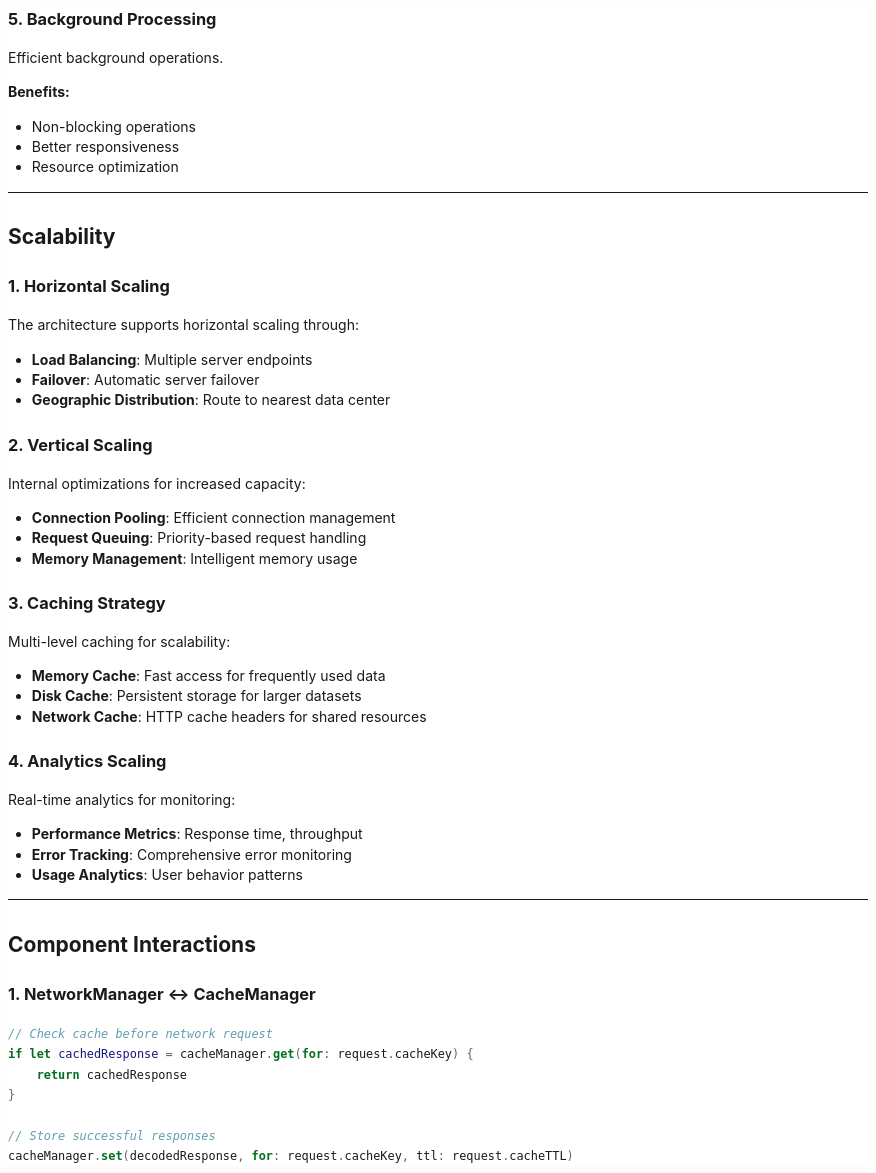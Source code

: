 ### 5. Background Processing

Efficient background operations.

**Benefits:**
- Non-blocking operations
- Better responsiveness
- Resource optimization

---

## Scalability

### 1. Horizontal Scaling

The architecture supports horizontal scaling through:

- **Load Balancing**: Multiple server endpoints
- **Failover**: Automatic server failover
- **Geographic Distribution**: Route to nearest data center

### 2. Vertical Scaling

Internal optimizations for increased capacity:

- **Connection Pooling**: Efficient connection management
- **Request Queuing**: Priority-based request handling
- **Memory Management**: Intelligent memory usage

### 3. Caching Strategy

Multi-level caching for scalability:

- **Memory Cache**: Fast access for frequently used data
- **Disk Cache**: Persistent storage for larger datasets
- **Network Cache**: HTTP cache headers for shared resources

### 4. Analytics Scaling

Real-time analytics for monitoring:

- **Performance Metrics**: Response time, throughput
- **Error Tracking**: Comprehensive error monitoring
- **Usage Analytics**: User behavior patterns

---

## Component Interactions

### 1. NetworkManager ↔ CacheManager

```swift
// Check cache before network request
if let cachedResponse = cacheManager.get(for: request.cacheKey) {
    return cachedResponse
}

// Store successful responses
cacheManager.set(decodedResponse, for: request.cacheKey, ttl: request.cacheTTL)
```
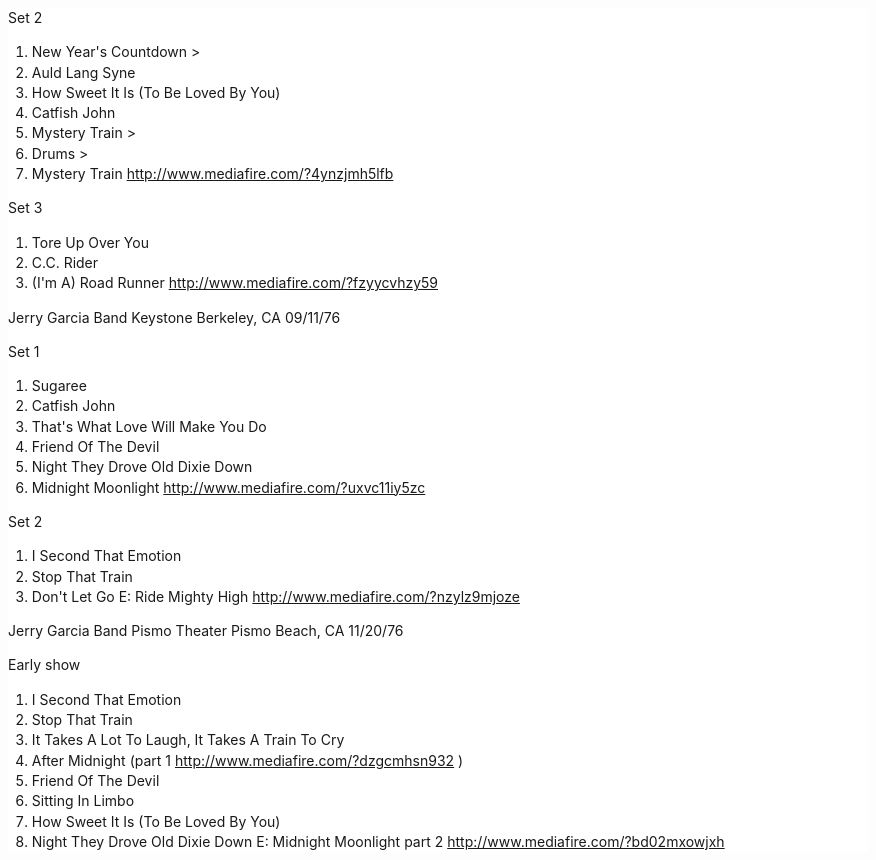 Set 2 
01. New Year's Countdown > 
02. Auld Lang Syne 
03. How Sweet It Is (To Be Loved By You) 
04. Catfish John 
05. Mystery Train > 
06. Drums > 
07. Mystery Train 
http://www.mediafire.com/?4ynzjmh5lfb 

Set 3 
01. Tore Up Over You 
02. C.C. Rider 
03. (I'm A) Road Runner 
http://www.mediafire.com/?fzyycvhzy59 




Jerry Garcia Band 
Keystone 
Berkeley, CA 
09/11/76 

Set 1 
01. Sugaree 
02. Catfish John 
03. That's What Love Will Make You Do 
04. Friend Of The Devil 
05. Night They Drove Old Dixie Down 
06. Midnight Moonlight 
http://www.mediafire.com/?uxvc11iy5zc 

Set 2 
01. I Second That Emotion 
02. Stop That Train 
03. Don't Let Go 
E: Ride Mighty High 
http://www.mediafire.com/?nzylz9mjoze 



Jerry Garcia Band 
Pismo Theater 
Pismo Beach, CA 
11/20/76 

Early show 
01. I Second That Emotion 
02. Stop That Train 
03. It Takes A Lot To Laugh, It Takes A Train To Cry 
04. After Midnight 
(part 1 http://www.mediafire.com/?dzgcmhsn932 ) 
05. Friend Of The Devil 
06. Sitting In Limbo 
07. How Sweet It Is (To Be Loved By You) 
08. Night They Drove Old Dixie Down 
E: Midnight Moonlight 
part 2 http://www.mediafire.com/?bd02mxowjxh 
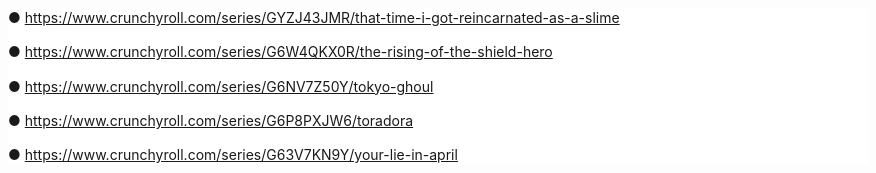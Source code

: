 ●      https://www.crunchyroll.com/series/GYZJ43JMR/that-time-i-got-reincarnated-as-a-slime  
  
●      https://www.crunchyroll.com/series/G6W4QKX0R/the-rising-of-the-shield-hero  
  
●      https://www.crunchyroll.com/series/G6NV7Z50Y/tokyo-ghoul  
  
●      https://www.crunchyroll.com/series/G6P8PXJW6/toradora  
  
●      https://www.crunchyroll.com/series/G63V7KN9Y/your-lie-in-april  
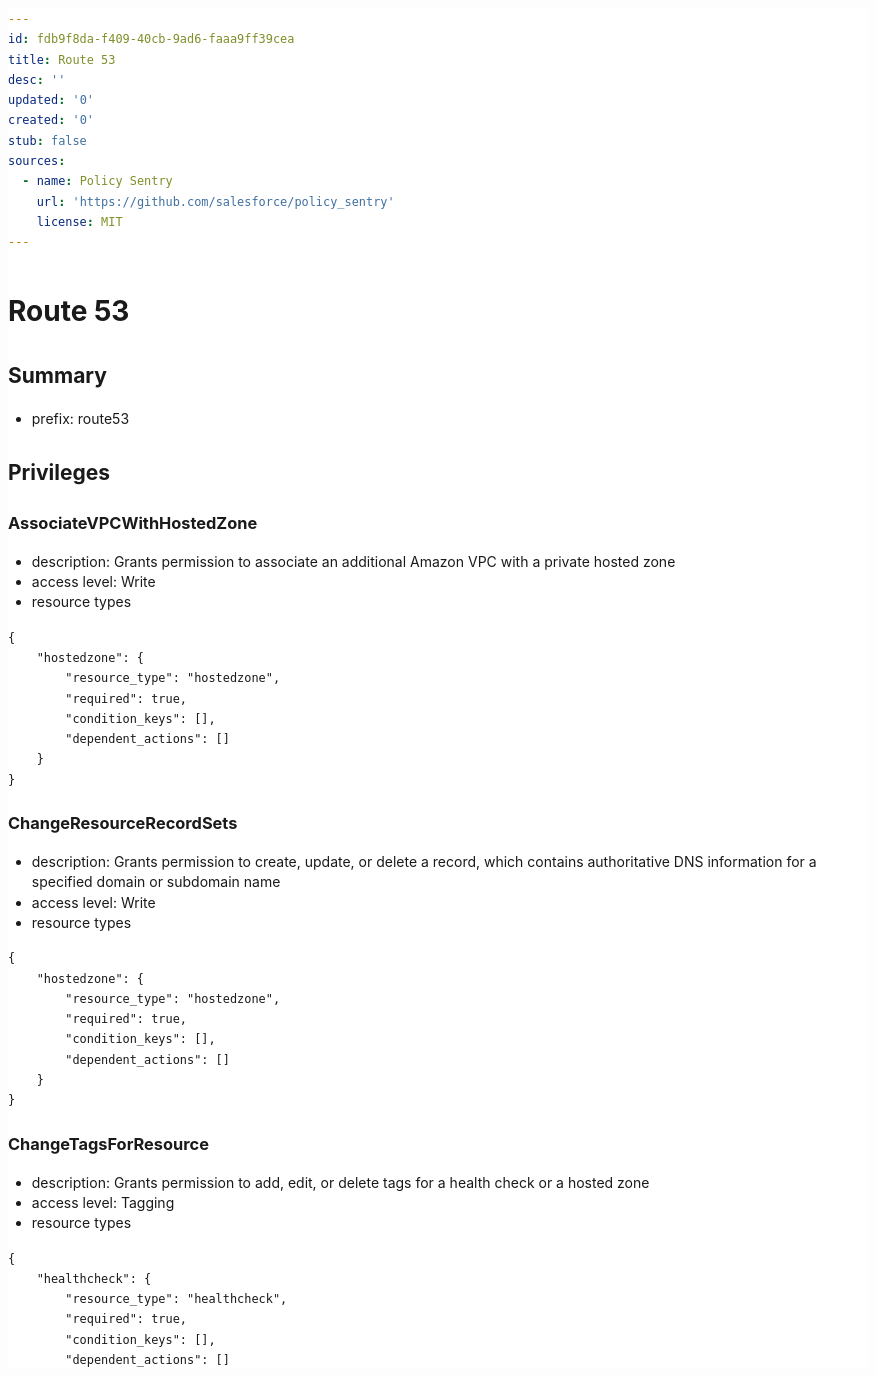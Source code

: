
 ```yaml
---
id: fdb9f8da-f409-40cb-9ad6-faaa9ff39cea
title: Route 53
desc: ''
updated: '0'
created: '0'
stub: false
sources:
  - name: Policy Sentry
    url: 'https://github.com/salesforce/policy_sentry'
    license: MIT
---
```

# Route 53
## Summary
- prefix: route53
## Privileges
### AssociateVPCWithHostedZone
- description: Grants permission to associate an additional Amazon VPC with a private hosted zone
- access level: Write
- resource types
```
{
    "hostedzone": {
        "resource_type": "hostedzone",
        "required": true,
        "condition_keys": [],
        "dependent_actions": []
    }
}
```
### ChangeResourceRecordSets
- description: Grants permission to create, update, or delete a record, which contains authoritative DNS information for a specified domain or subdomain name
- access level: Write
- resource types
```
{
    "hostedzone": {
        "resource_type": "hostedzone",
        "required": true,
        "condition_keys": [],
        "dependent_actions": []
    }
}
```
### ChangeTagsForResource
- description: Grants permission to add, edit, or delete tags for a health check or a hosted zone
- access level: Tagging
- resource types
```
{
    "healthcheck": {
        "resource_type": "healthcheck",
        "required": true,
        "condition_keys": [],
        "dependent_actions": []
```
* * * * * * *
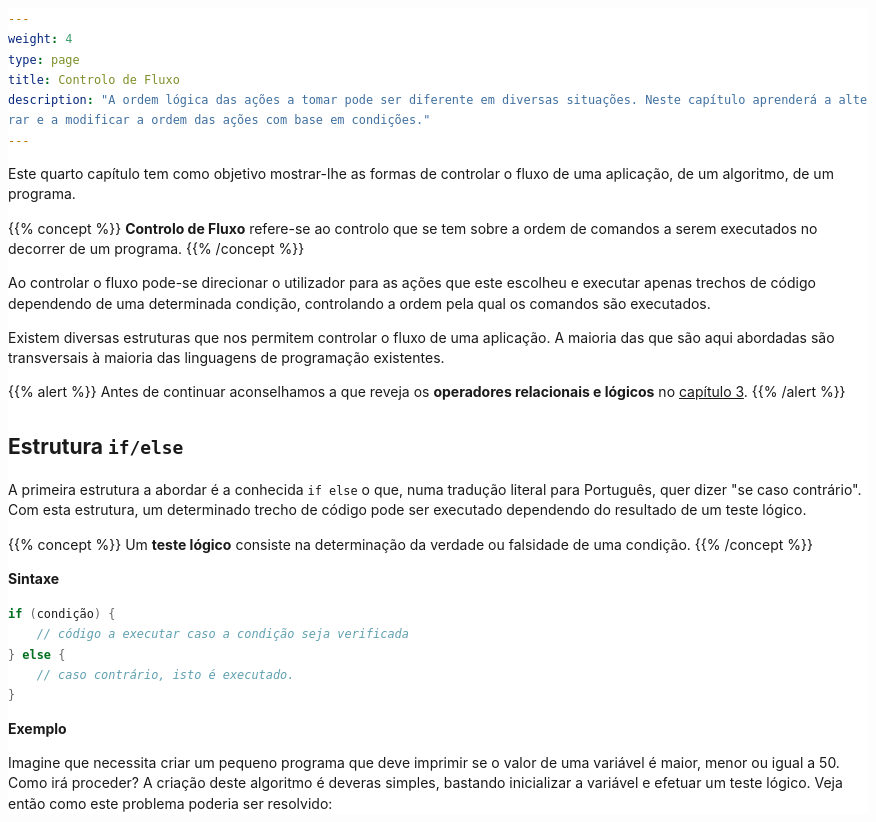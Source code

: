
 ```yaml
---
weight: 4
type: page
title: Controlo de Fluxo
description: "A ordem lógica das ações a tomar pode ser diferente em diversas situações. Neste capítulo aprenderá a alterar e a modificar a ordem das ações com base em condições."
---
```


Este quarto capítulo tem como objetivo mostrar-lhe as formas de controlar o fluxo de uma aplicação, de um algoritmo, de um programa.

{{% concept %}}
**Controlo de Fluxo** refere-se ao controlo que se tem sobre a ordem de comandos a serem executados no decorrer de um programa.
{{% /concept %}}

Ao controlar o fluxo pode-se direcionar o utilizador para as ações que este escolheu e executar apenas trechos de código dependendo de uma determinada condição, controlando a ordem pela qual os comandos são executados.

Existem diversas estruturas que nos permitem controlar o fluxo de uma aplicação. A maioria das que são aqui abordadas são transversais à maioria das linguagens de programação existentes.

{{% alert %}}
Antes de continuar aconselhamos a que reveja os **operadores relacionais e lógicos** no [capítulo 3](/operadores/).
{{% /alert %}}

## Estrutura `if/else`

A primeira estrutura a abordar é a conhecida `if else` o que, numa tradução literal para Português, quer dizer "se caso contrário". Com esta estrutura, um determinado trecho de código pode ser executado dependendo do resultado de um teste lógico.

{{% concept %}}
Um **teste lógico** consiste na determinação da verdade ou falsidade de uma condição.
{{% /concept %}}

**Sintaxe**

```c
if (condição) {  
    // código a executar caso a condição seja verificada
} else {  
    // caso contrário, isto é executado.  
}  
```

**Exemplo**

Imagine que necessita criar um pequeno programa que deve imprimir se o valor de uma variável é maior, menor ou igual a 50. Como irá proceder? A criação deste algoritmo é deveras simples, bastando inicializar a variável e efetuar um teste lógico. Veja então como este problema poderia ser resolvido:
* * * * * * *
*Your objective:*
Collect, from the material above, every line containing the word "Moonlight".

*Solution for this exercise:*
06. Midnight Moonlight 
E: Midnight Moonlight 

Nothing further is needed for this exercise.